2. Please send the payment of the Camp fees within fourteen (14) days of the dispatch of the Acceptance Email. Your place at the Camp will be held for this period. If this proves difficult, please contact Ms Alice Hudson to discuss available options ([email protected] or (02) 6776 5800). Payment options include sending payment by cheque or paying by credit card.

3. An information package is sent to all successful applicants closer to the camp. As the camp requires a minimum number of attendees to run, we recommend that all campers hold off booking any travel arrangements until we notify all successful campers that we have sufficient numbers for the camp to proceed.

 

Information for students

It was a quiet midweek morning at the Westpac Bank Armidale, when two males wearing balaclavas and brandishing pistols, thrust a note at the teller demanding cash. The terrified Julie Macdonald emptied her cash tray into a bag and handed it over. One of the thieves stepped back onto a chocolate ice cream dropped by the child of a customer, swore in a Scottish accent and retreated through the doorway. As he sprinted around the corner to the get-away car, the tall, freckled-faced thief collided with a shopper and in his haste didn’t realise that he had dropped his gun and balaclava. A stray German shepherd dog was killed instantly by the speeding get away car. Plastic fragments from the shattered headlight protector were later collected from the road by Scene of Crime Officers.

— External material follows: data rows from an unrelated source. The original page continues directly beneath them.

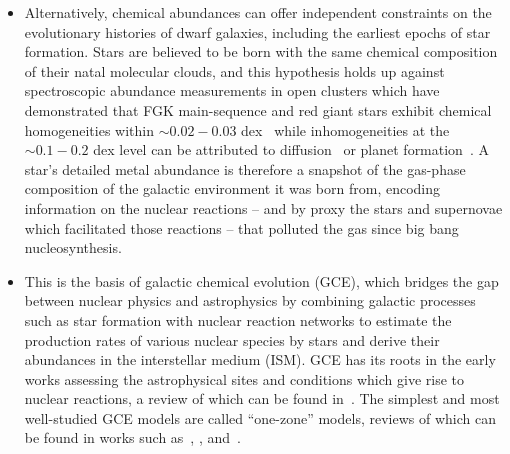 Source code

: \documentclass[ms.tex]{subfiles}
\begin{document}
\begin{itemize}
	\item Alternatively, chemical abundances can offer independent constraints
	on the evolutionary histories of dwarf galaxies, including the earliest
	epochs of star formation.
	Stars are believed to be born with the same chemical composition of their
	natal molecular clouds, and this hypothesis holds up against spectroscopic
	abundance measurements in open clusters which have demonstrated that FGK
	main-sequence and red giant stars exhibit chemical homogeneities within
	$\sim0.02 - 0.03$ dex~\citep{DeSilva2006, Liu2016b, Bovy2016,
	Casamiquela2020} while inhomogeneities at the~$\sim0.1 - 0.2$ dex level can
	be attributed to diffusion~\citep{BertelliMotta2018, Souto2019, Liu2019}
	or planet formation~\citep{Melendez2009, Liu2016a, Spina2018}.
	A star's detailed metal abundance is therefore a snapshot of the gas-phase
	composition of the galactic environment it was born from, encoding
	information on the nuclear reactions -- and by proxy the stars and
	supernovae which facilitated those reactions -- that polluted the gas since
	big bang nucleosynthesis.

	\item This is the basis of galactic chemical evolution (GCE), which bridges
	the gap between nuclear physics and astrophysics by combining galactic
	processes such as star formation with nuclear reaction networks to estimate
	the production rates of various nuclear species by stars and derive their
	abundances in the interstellar medium (ISM).
	GCE has its roots in the early works assessing the astrophysical sites and
	conditions which give rise to nuclear reactions, a review of which can be
	found in~\citet[][the famous ``B2FH'' paper]{Burbidge1957}.
	The simplest and most well-studied GCE models are called ``one-zone''
	models, reviews of which can be found in works such as~\citet{Tinsley1980},
	\citet{Pagel2009}, and~\citet{Matteucci2012, Matteucci2021}.



\end{itemize}
\end{document}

An event like this could be the starting point for you and three other able students at the Talented Students’ Forensic Science Camp. You and your three colleagues will be cast in the role of detectives. The four of you together make up a Crime Task Force which has been formed for the purpose of solving this crime. You will have no direct access to the scene of the crime or to witnesses, but by using an email link to the Crime Operations Centre you will have access to all of the resources of the national police forces.

You will be able to:
• direct Scene of Crime Officers (SOCOs) to examine the crime scene
• ask detectives or uniformed police to search premises
• ask detectives or uniformed police to interview witnesses or suspects •view Autopsy Reports from the Office of the Coroner
• apply to a magistrate for warrants to search premises or to arrest a suspect

You will have direct access to the Criminal Database and you will have free use of the Forensic Laboratories where you can carry out tests on items of physical evidence (fingerprints, blood, weapons, bullets, tool marks, documents etc) that may emerge from the searches that you requested.

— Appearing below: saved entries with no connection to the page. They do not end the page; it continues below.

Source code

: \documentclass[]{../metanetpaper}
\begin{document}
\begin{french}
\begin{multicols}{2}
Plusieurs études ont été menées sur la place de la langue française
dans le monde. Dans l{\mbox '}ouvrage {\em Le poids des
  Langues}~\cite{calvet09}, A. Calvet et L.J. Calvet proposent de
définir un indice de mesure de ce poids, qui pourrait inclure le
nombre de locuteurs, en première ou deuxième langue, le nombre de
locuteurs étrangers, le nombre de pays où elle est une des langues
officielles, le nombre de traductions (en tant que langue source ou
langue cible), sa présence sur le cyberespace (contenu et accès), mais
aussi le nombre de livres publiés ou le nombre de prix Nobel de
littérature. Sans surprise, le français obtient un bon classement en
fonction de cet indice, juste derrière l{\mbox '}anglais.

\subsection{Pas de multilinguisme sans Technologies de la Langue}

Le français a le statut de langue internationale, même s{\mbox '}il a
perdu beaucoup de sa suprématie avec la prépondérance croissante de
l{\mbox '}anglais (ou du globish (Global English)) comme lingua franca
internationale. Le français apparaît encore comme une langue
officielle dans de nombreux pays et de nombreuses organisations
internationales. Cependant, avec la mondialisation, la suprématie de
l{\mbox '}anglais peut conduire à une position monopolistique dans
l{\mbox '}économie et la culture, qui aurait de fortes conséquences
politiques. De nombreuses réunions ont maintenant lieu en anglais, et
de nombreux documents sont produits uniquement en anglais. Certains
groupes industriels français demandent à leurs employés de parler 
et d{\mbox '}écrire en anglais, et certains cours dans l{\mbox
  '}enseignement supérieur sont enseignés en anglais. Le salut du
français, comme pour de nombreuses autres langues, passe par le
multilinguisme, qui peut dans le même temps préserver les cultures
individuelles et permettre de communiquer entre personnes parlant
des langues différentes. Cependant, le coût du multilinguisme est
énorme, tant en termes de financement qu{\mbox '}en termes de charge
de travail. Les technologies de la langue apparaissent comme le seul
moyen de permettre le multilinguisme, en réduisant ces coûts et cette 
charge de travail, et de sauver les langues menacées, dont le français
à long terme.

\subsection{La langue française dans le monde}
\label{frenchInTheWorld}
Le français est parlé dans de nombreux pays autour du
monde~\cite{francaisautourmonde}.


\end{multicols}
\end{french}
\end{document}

An essential aspect of the Camp is that at no time will you be given or receive formal instruction. Everything you need to know about cryptology, blood typing, chromatography, soil analyses, fibre analysis, ultra-violet analysis of inks and soil, ballistics, computer operation or finger print analysis is set out in a book, the Forensic Manual, that was written specifically for the Camp. The Manual will also explain aspects of Law that pertain to the rights of Police, witnesses and suspects and you will be obliged to abide by the Law throughout your investigation. Evidence gained unlawfully is not admissible in court. The work involved in setting up the camp is prodigious.

 

Five crime scenarios are created, for each Camp. This means that four CTFs will work in parallel (and independently) on each scenario. The creators of the crime scenarios are campers from last year’s Camp. We call them “Controllers”. A Controller may live anywhere in Australia and each scenario is developed by Controller pair. They have been working on their scenario for nine months and they have been trained by a Controller Manager who was a Controller at last year’s Camp. As well as creating the ideas that make up the scenario, the Controllers have to collect all of the items of physical evidence (photographs, fibres, blood stained clothing, shoe prints, shoes, soil samples, documents, broken headlight covers, ink samples, fountain pens, letters) that are related to the scenario.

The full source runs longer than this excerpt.